Prompt: Among the entries below, count the lines with "that" in them and state the total without comment.

Given data:
● ● ● ●

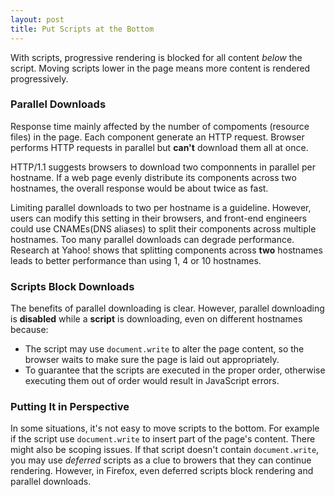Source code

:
 ```yaml
---
layout: post
title: Put Scripts at the Bottom
---
```


With scripts, progressive rendering is blocked for all content *below* the script. Moving scripts lower in the page means more content is rendered progressively.

### Parallel Downloads

Response time mainly affected by the number of compoments (resource files) in the page. Each component generate an HTTP request. Browser performs HTTP requests in parallel but **can't** download them all at once.

HTTP/1.1 suggests browsers to download two componnents in parallel per hostname. If a web page evenly distribute its components across two hostnames, the overall response would be about twice as fast. 

Limiting parallel downloads to two per hostname is a guideline. However, users can modify this setting in their browsers, and front-end engineers could use CNAMEs(DNS aliases) to split their components across multiple hostnames. Too many parallel downloads can degrade performance. Research at Yahoo! shows that splitting components across **two** hostnames leads to better performance than using 1, 4 or 10 hostnames.

### Scripts Block Downloads
The benefits of parallel downloading is clear. However, parallel downloading is **disabled** while a **script** is downloading, even on different hostnames because:

- The script may use `document.write` to alter the page content, so the browser waits to make sure the page is laid out appropriately.
- To guarantee that the scripts are executed in the proper order, otherwise executing them out of order would result in JavaScript errors.

### Putting It in Perspective
In some situations, it's not easy to move scripts to the bottom. For example if the script use `document.write` to insert part of the page's content. There might also be scoping issues. If that script doesn't contain `document.write`, you may use *deferred* scripts as a clue to browers that they can continue rendering. However, in Firefox, even deferred scripts block rendering and parallel downloads.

● ● ● ●

Reply to the exercise: 3